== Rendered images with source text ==
------------------------------------
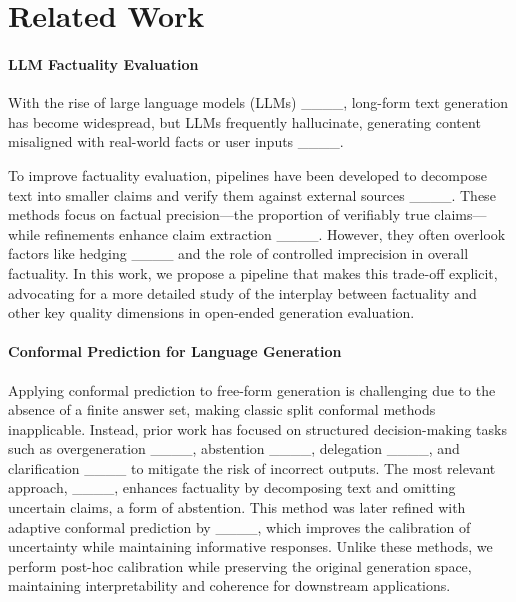 \section{Related Work}
\paragraph{LLM Factuality Evaluation} With the rise of large language models (LLMs) ____, long-form text generation has become widespread, but LLMs frequently hallucinate, generating content misaligned with real-world facts or user inputs ____.

To improve factuality evaluation, pipelines have been developed to decompose text into smaller claims and verify them against external sources ____. These methods focus on factual precision—the proportion of verifiably true claims—while refinements enhance claim extraction ____. However, they often overlook factors like hedging ____ and the role of controlled imprecision in overall factuality.
In this work, we propose a pipeline that makes this trade-off explicit, advocating for a more detailed study of the interplay between factuality and other key quality dimensions in open-ended generation evaluation.


\paragraph{Conformal Prediction for Language Generation} Applying conformal prediction to free-form generation is challenging due to the absence of a finite answer set, making classic split conformal methods inapplicable. Instead, prior work has focused on structured decision-making tasks such as overgeneration ____, abstention ____, delegation ____, and clarification ____ to mitigate the risk of incorrect outputs. The most relevant approach, ____, enhances factuality by decomposing text and omitting uncertain claims, a form of abstention. This method was later refined with adaptive conformal prediction by ____, which improves the calibration of uncertainty while maintaining informative responses. Unlike these methods, we perform post-hoc calibration while preserving the original generation space, maintaining interpretability and coherence for downstream applications.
------------------------------------
== Directions for this task ==
Return every line of the entries above that the string "generation" appears in.

== Solution below ==
\paragraph{LLM Factuality Evaluation} With the rise of large language models (LLMs) ____, long-form text generation has become widespread, but LLMs frequently hallucinate, generating content misaligned with real-world facts or user inputs ____.
In this work, we propose a pipeline that makes this trade-off explicit, advocating for a more detailed study of the interplay between factuality and other key quality dimensions in open-ended generation evaluation.
\paragraph{Conformal Prediction for Language Generation} Applying conformal prediction to free-form generation is challenging due to the absence of a finite answer set, making classic split conformal methods inapplicable. Instead, prior work has focused on structured decision-making tasks such as overgeneration ____, abstention ____, delegation ____, and clarification ____ to mitigate the risk of incorrect outputs. The most relevant approach, ____, enhances factuality by decomposing text and omitting uncertain claims, a form of abstention. This method was later refined with adaptive conformal prediction by ____, which improves the calibration of uncertainty while maintaining informative responses. Unlike these methods, we perform post-hoc calibration while preserving the original generation space, maintaining interpretability and coherence for downstream applications.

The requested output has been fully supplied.